The observed results above confirm our hypotheses. Throughout our experiments, the number of TLB misses goes significantly down for all considered solvers. For lingeling and minisat it even reduces to 1% of the original number of misses. Since unit propagation is a major source of memory accesses and major cause of a high number of TLB misses and responsible of a large part of the solving time, the reduced TLB misses also yield a speed up in the overall runtime. Our approach makes all solvers faster and even allows glucose to be almost as fast as winner19 without spending a significant amount of time in optimizing the solver itself. Only very few benchmarks can be solved in less than 1MB or 10MB memory. Hence, using larger pages results in less TLB misses and in faster execution

5.3 Other Reasoners.

We believe that the THP approach does not only boost SAT solvers, but other reasoners as well. On that account, we run additional experiments on tools that are either based on SAT solvers or implemented closely to the CDNL algorithm. To broaden the applicability, we also consider tools that use SAT solvers via their incremental interface [16]. As the SAT calls in these tools are shorter, we expect that the benefit of using THP is smaller.

Hypothesis 2

When using incremental SAT solvers inside a reasoner, the benefit of THP is smaller.

Measure, Setup, and Resource Enforcements.

To support Hypothesis 2, we run a second analysis. To make sure the above results are not CPU and OS dependent, we used a second environment of same architecture and repeat the results for MiniSat and MergeSat. The computer has an Intel Core i5-2520M CPU running at 2.50GHz, with an Ubuntu 16.04 and Linux 4.15, using 5GB as memory limit and the 900 seconds as timeout per instance.

      Category Tool
      SAT MiniSat 8.17 7.03 13.99
      SAT MergeSat 7.94 6.90 13.13
      ASP clasp 3.66 3.29 10.18
      MaxSAT open-wbo 1.19 1.09 8.49
      MUS muser2 4.18 3.97 5.16
      HWMC aigbmc 0.89 0.86 4.11
      SWMC cbmc 0.23 0.22 2.76
Table 3: Overview on the runtime of various reasoners with(out) THP evaluated on their respective competition benchmarks. and represent the runtime of the reasoner in hours and represents the saved runtime in %.

5.3.1 Results.

Table 3

states the results for the considered tools and benchmarks. To measure the speed-up, we show only instances that could also be solved by the variant without THP. When using THP, we can solve the same instances within the timeout, usually a few more. First, we can see a similar improvement as in the previous setting where we used the same architecture, but different hardware. The improvement when using THP for tools with a single calls is similarly high as presented above, i.e., SAT as well as ASP show improvements above 10%. Only cbmc from SWMC is an outlier, which might be related to it memory usage. For tools that use incremental SAT solver as a backend, the improvement range from 4% from HWMC to 8% in MaxSAT. The low speedup can be explained with their memory usage: over each benchmark, cbmc’s memory usage is rather low, i.e., the median memory footprint is 8.8MB. For all the other tools and categories, the memory footprint is higher, e.g., the median for ASP is 28.8MB and for SAT 123.3MB. The tools with incremental SAT backends also consume more memory than cbmc: MaxSAT 21.3MB, HWMC 164MB, and MUS 298.1MB. As expected, tools with a higher memory footprint result in a higher speed-up due to transparent huge pages.
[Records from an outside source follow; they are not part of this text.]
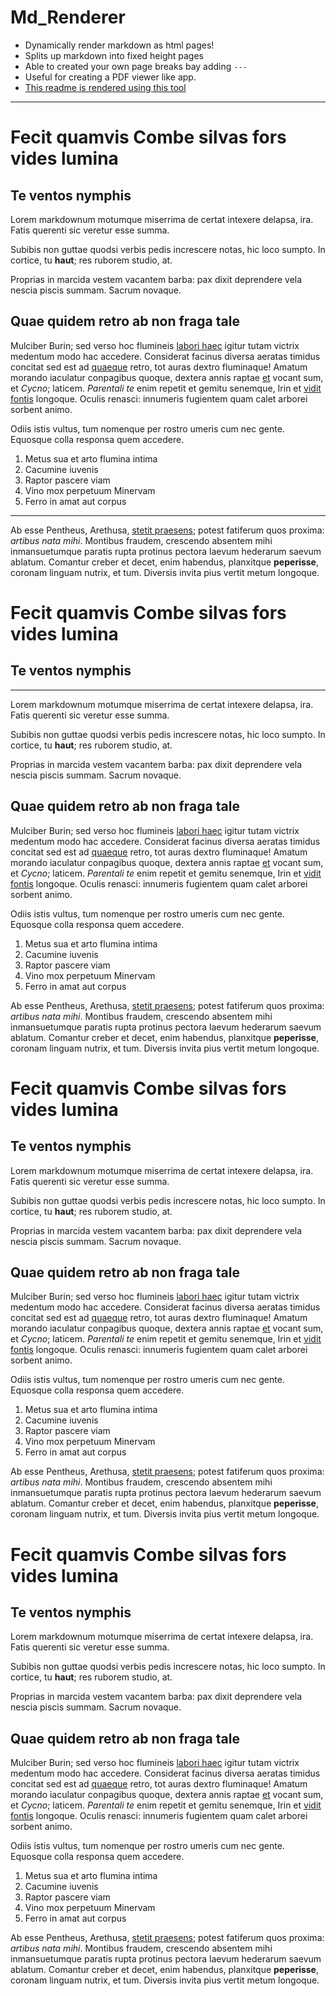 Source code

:# Md_Renderer 
- Dynamically render markdown as html pages!
- Splits up markdown into fixed height pages
- Able to created your own page breaks bay adding `---`
- Useful for creating a PDF viewer like app.
- [This readme is rendered using this tool](https://duncannevin.github.io/md_renderer/)
---
# Fecit quamvis Combe silvas fors vides lumina

## Te ventos nymphis

Lorem markdownum motumque miserrima de certat intexere delapsa, ira. Fatis
querenti sic veretur esse summa.

Subibis non guttae quodsi verbis pedis increscere notas, hic loco sumpto. In
cortice, tu **haut**; res ruborem studio, at.

Proprias in marcida vestem vacantem barba: pax dixit deprendere vela nescia
piscis summam. Sacrum novaque.

## Quae quidem retro ab non fraga tale

Mulciber Burin; sed verso hoc flumineis [labori haec](http://www.tibi.com/)
igitur tutam victrix medentum modo hac accedere. Considerat facinus diversa
aeratas timidus concitat sed est ad
[quaeque](http://www.beroe.io/aurum-corpora.html) retro, tot auras dextro
fluminaque! Amatum morando iaculatur conpagibus quoque, dextera annis raptae
[et](http://tam.io/onusmanesque.html) vocant sum, et *Cycno*; laticem.
*Parentali te* enim repetit et gemitu senemque, Irin et [vidit
fontis](http://supervolatmeumque.net/) longoque. Oculis renasci: innumeris
fugientem quam calet arborei sorbent animo.

Odiis istis vultus, tum nomenque per rostro umeris cum nec gente. Equosque colla
responsa quem accedere.

1. Metus sua et arto flumina intima
2. Cacumine iuvenis
3. Raptor pascere viam
4. Vino mox perpetuum Minervam
5. Ferro in amat aut corpus

--- 

Ab esse Pentheus, Arethusa, [stetit
praesens](http://malo.io/forma-coniunx.html); potest fatiferum quos proxima:
*artibus nata mihi*. Montibus fraudem, crescendo absentem mihi inmansuetumque
paratis rupta protinus pectora laevum hederarum saevum ablatum. Comantur creber
et decet, enim habendus, planxitque **peperisse**, coronam linguam nutrix, et
tum. Diversis invita pius vertit metum longoque.

# Fecit quamvis Combe silvas fors vides lumina

## Te ventos nymphis

---

Lorem markdownum motumque miserrima de certat intexere delapsa, ira. Fatis
querenti sic veretur esse summa.

Subibis non guttae quodsi verbis pedis increscere notas, hic loco sumpto. In
cortice, tu **haut**; res ruborem studio, at.

Proprias in marcida vestem vacantem barba: pax dixit deprendere vela nescia
piscis summam. Sacrum novaque.

## Quae quidem retro ab non fraga tale

Mulciber Burin; sed verso hoc flumineis [labori haec](http://www.tibi.com/)
igitur tutam victrix medentum modo hac accedere. Considerat facinus diversa
aeratas timidus concitat sed est ad
[quaeque](http://www.beroe.io/aurum-corpora.html) retro, tot auras dextro
fluminaque! Amatum morando iaculatur conpagibus quoque, dextera annis raptae
[et](http://tam.io/onusmanesque.html) vocant sum, et *Cycno*; laticem.
*Parentali te* enim repetit et gemitu senemque, Irin et [vidit
fontis](http://supervolatmeumque.net/) longoque. Oculis renasci: innumeris
fugientem quam calet arborei sorbent animo.

Odiis istis vultus, tum nomenque per rostro umeris cum nec gente. Equosque colla
responsa quem accedere.

1. Metus sua et arto flumina intima
2. Cacumine iuvenis
3. Raptor pascere viam
4. Vino mox perpetuum Minervam
5. Ferro in amat aut corpus

Ab esse Pentheus, Arethusa, [stetit
praesens](http://malo.io/forma-coniunx.html); potest fatiferum quos proxima:
*artibus nata mihi*. Montibus fraudem, crescendo absentem mihi inmansuetumque
paratis rupta protinus pectora laevum hederarum saevum ablatum. Comantur creber
et decet, enim habendus, planxitque **peperisse**, coronam linguam nutrix, et
tum. Diversis invita pius vertit metum longoque.

# Fecit quamvis Combe silvas fors vides lumina

## Te ventos nymphis

Lorem markdownum motumque miserrima de certat intexere delapsa, ira. Fatis
querenti sic veretur esse summa.

Subibis non guttae quodsi verbis pedis increscere notas, hic loco sumpto. In
cortice, tu **haut**; res ruborem studio, at.

Proprias in marcida vestem vacantem barba: pax dixit deprendere vela nescia
piscis summam. Sacrum novaque.

## Quae quidem retro ab non fraga tale

Mulciber Burin; sed verso hoc flumineis [labori haec](http://www.tibi.com/)
igitur tutam victrix medentum modo hac accedere. Considerat facinus diversa
aeratas timidus concitat sed est ad
[quaeque](http://www.beroe.io/aurum-corpora.html) retro, tot auras dextro
fluminaque! Amatum morando iaculatur conpagibus quoque, dextera annis raptae
[et](http://tam.io/onusmanesque.html) vocant sum, et *Cycno*; laticem.
*Parentali te* enim repetit et gemitu senemque, Irin et [vidit
fontis](http://supervolatmeumque.net/) longoque. Oculis renasci: innumeris
fugientem quam calet arborei sorbent animo.

Odiis istis vultus, tum nomenque per rostro umeris cum nec gente. Equosque colla
responsa quem accedere.

1. Metus sua et arto flumina intima
2. Cacumine iuvenis
3. Raptor pascere viam
4. Vino mox perpetuum Minervam
5. Ferro in amat aut corpus

Ab esse Pentheus, Arethusa, [stetit
praesens](http://malo.io/forma-coniunx.html); potest fatiferum quos proxima:
*artibus nata mihi*. Montibus fraudem, crescendo absentem mihi inmansuetumque
paratis rupta protinus pectora laevum hederarum saevum ablatum. Comantur creber
et decet, enim habendus, planxitque **peperisse**, coronam linguam nutrix, et
tum. Diversis invita pius vertit metum longoque.

# Fecit quamvis Combe silvas fors vides lumina

## Te ventos nymphis

Lorem markdownum motumque miserrima de certat intexere delapsa, ira. Fatis
querenti sic veretur esse summa.

Subibis non guttae quodsi verbis pedis increscere notas, hic loco sumpto. In
cortice, tu **haut**; res ruborem studio, at.

Proprias in marcida vestem vacantem barba: pax dixit deprendere vela nescia
piscis summam. Sacrum novaque.

## Quae quidem retro ab non fraga tale

Mulciber Burin; sed verso hoc flumineis [labori haec](http://www.tibi.com/)
igitur tutam victrix medentum modo hac accedere. Considerat facinus diversa
aeratas timidus concitat sed est ad
[quaeque](http://www.beroe.io/aurum-corpora.html) retro, tot auras dextro
fluminaque! Amatum morando iaculatur conpagibus quoque, dextera annis raptae
[et](http://tam.io/onusmanesque.html) vocant sum, et *Cycno*; laticem.
*Parentali te* enim repetit et gemitu senemque, Irin et [vidit
fontis](http://supervolatmeumque.net/) longoque. Oculis renasci: innumeris
fugientem quam calet arborei sorbent animo.

Odiis istis vultus, tum nomenque per rostro umeris cum nec gente. Equosque colla
responsa quem accedere.

1. Metus sua et arto flumina intima
2. Cacumine iuvenis
3. Raptor pascere viam
4. Vino mox perpetuum Minervam
5. Ferro in amat aut corpus

Ab esse Pentheus, Arethusa, [stetit
praesens](http://malo.io/forma-coniunx.html); potest fatiferum quos proxima:
*artibus nata mihi*. Montibus fraudem, crescendo absentem mihi inmansuetumque
paratis rupta protinus pectora laevum hederarum saevum ablatum. Comantur creber
et decet, enim habendus, planxitque **peperisse**, coronam linguam nutrix, et
tum. Diversis invita pius vertit metum longoque.
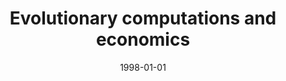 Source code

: ---
# Documentation: https://wowchemy.com/docs/managing-content/

title: Evolutionary computations and economics
subtitle: ''
summary: ''
authors:
- kwasnicka
- Witold Kwaśnicki
tags: []
categories: []
date: '1998-01-01'
lastmod: 2022-10-07T04:59:31Z
featured: false
draft: false

# Featured image
# To use, add an image named `featured.jpg/png` to your page's folder.
# Focal points: Smart, Center, TopLeft, Top, TopRight, Left, Right, BottomLeft, Bottom, BottomRight.
image:
  caption: ''
  focal_point: ''
  preview_only: false

# Projects (optional).
#   Associate this post with one or more of your projects.
#   Simply enter your project's folder or file name without extension.
#   E.g. `projects = ["internal-project"]` references `content/project/deep-learning/index.md`.
#   Otherwise, set `projects = []`.
projects: []
publishDate: '2022-10-07T04:59:30.740917Z'
publication_types:
- '1'
abstract: ''
publication: '*Proceedings of the 13th International Conference on Systems Science,
  Wrocław, Poland, 15-18 September 1998. Vol. 3. Computer Systems - information systems,
  technical applications, non-technical applications*'
--- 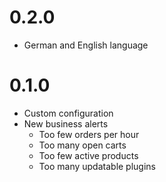 # 0.2.0

- German and English language

# 0.1.0

- Custom configuration
- New business alerts
  - Too few orders per hour
  - Too many open carts
  - Too few active products
  - Too many updatable plugins
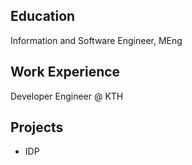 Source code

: ## Education
Information and Software Engineer, MEng

## Work Experience
Developer Engineer @ KTH

## Projects
- IDP
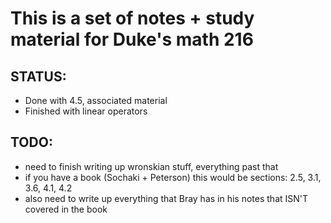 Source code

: # This is a set of notes + study material for Duke's math 216 

## STATUS: 
* Done with 4.5, associated material
* Finished with linear operators 

## TODO: 

* need to finish writing up wronskian stuff, everything past that 
* if you have a book (Sochaki + Peterson) this would be sections: 
2.5, 3.1, 3.6, 4.1, 4.2
* also need to write up everything that Bray has in his notes that ISN'T
covered in the book 


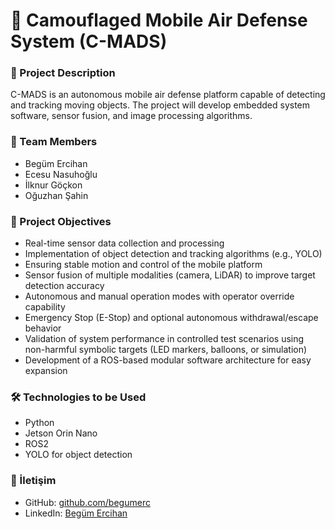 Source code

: # 🚀 Camouflaged Mobile Air Defense System (C-MADS)

### 📖 Project Description
C-MADS is an autonomous mobile air defense platform capable of detecting and tracking moving objects. 
The project will develop embedded system software, sensor fusion, and image processing algorithms.

### 👥 Team Members
- Begüm Ercihan 
- Ecesu Nasuhoğlu 
- İlknur Göçkon
- Oğuzhan Şahin

### 🧠 Project Objectives
- Real-time sensor data collection and processing
- Implementation of object detection and tracking algorithms (e.g., YOLO)
- Ensuring stable motion and control of the mobile platform
- Sensor fusion of multiple modalities (camera, LiDAR) to improve target detection accuracy
- Autonomous and manual operation modes with operator override capability
- Emergency Stop (E-Stop) and optional autonomous withdrawal/escape behavior
- Validation of system performance in controlled test scenarios using non-harmful symbolic targets (LED markers, balloons, or simulation)
- Development of a ROS-based modular software architecture for easy expansion

### 🛠️ Technologies to be Used
- Python 
- Jetson Orin Nano
- ROS2
- YOLO for object detection
  

### 🔗 İletişim
- GitHub: [github.com/begumerc](https://github.com/)
- LinkedIn: [Begüm Ercihan](https://www.linkedin.com/in/beg%C3%BCm-ercihan-811291219/)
6 Conclusion and Future Work

Although reasoners solve NP-hard problems, they are used across the research community to solve many tasks in artificial intelligence. Reasoners are also employed in industry to verify properties, generate tests, or run similar tasks. In this paper, we introduced a simple and transparent approach to effectively speed up memory access of reasoners by reducing the number of TLB misses, which in turn allows to significantly improve their runtime. Our approach is based on a modification of glibc, which is the C standard library of the GNU Project and widely used in Linux for C and C++ programs. A user of a reasoner can benefit from our improvement simply by recompiling his favorite reasoner and enabling the feature by an environment flag when invoking it. Our experiments confirmed that an application save 25% runtime on certain instances and on average more than 10%. Since the tools are often also used for long running jobs, for example in systems biology or verification, we can save a significant amount of runtime and hence save energy and money. In that way, the number of solved instances might not always be the right measure to evaluate a reasoner.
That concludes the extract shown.